*WORK TO BE COMPLETED*. An exact, complete copy of the lines below is the expected answer.

BEGIN

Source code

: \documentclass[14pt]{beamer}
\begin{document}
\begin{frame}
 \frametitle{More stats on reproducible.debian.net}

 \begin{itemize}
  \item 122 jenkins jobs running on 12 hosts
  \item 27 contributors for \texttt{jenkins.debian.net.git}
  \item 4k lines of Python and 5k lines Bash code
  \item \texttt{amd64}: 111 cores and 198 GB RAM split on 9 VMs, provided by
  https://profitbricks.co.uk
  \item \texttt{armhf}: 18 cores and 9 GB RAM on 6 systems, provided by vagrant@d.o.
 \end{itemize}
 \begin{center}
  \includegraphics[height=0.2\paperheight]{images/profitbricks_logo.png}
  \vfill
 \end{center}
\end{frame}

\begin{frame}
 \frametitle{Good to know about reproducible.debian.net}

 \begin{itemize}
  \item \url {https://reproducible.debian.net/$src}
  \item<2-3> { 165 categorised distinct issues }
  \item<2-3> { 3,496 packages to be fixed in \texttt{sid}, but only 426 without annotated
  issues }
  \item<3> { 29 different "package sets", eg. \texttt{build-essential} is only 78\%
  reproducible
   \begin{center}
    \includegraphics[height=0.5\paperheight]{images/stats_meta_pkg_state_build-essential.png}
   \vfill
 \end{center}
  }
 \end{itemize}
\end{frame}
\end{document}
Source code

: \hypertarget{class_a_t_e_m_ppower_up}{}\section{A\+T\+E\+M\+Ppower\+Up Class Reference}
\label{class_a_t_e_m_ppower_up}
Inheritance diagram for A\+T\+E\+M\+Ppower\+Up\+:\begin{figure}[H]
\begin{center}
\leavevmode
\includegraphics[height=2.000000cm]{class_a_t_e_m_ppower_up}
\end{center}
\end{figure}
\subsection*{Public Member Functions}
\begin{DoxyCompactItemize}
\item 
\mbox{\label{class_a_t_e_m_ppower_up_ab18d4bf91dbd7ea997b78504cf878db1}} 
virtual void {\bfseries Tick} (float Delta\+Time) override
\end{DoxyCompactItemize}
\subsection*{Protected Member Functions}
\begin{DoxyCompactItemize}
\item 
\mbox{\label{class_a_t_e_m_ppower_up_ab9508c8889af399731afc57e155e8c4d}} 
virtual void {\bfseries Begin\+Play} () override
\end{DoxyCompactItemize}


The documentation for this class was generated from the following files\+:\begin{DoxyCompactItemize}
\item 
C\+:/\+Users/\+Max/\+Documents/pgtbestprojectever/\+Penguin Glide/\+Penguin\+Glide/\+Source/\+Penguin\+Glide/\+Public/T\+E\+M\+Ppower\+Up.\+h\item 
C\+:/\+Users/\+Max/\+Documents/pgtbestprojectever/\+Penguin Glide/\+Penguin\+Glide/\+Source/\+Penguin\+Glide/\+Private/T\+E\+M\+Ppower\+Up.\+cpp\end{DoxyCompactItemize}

END

*EXPECTED OUTPUT*.
Source code

: \documentclass[14pt]{beamer}
\begin{document}
\begin{frame}
 \frametitle{More stats on reproducible.debian.net}

 \begin{itemize}
  \item 122 jenkins jobs running on 12 hosts
  \item 27 contributors for \texttt{jenkins.debian.net.git}
  \item 4k lines of Python and 5k lines Bash code
  \item \texttt{amd64}: 111 cores and 198 GB RAM split on 9 VMs, provided by
  https://profitbricks.co.uk
  \item \texttt{armhf}: 18 cores and 9 GB RAM on 6 systems, provided by vagrant@d.o.
 \end{itemize}
 \begin{center}
  \includegraphics[height=0.2\paperheight]{images/profitbricks_logo.png}
  \vfill
 \end{center}
\end{frame}

\begin{frame}
 \frametitle{Good to know about reproducible.debian.net}

 \begin{itemize}
  \item \url {https://reproducible.debian.net/$src}
  \item<2-3> { 165 categorised distinct issues }
  \item<2-3> { 3,496 packages to be fixed in \texttt{sid}, but only 426 without annotated
  issues }
  \item<3> { 29 different "package sets", eg. \texttt{build-essential} is only 78\%
  reproducible
   \begin{center}
    \includegraphics[height=0.5\paperheight]{images/stats_meta_pkg_state_build-essential.png}
   \vfill
 \end{center}
  }
 \end{itemize}
\end{frame}
\end{document}
Source code

: \hypertarget{class_a_t_e_m_ppower_up}{}\section{A\+T\+E\+M\+Ppower\+Up Class Reference}
\label{class_a_t_e_m_ppower_up}
Inheritance diagram for A\+T\+E\+M\+Ppower\+Up\+:\begin{figure}[H]
\begin{center}
\leavevmode
\includegraphics[height=2.000000cm]{class_a_t_e_m_ppower_up}
\end{center}
\end{figure}
\subsection*{Public Member Functions}
\begin{DoxyCompactItemize}
\item 
\mbox{\label{class_a_t_e_m_ppower_up_ab18d4bf91dbd7ea997b78504cf878db1}} 
virtual void {\bfseries Tick} (float Delta\+Time) override
\end{DoxyCompactItemize}
\subsection*{Protected Member Functions}
\begin{DoxyCompactItemize}
\item 
\mbox{\label{class_a_t_e_m_ppower_up_ab9508c8889af399731afc57e155e8c4d}} 
virtual void {\bfseries Begin\+Play} () override
\end{DoxyCompactItemize}


The documentation for this class was generated from the following files\+:\begin{DoxyCompactItemize}
\item 
C\+:/\+Users/\+Max/\+Documents/pgtbestprojectever/\+Penguin Glide/\+Penguin\+Glide/\+Source/\+Penguin\+Glide/\+Public/T\+E\+M\+Ppower\+Up.\+h\item 
C\+:/\+Users/\+Max/\+Documents/pgtbestprojectever/\+Penguin Glide/\+Penguin\+Glide/\+Source/\+Penguin\+Glide/\+Private/T\+E\+M\+Ppower\+Up.\+cpp\end{DoxyCompactItemize}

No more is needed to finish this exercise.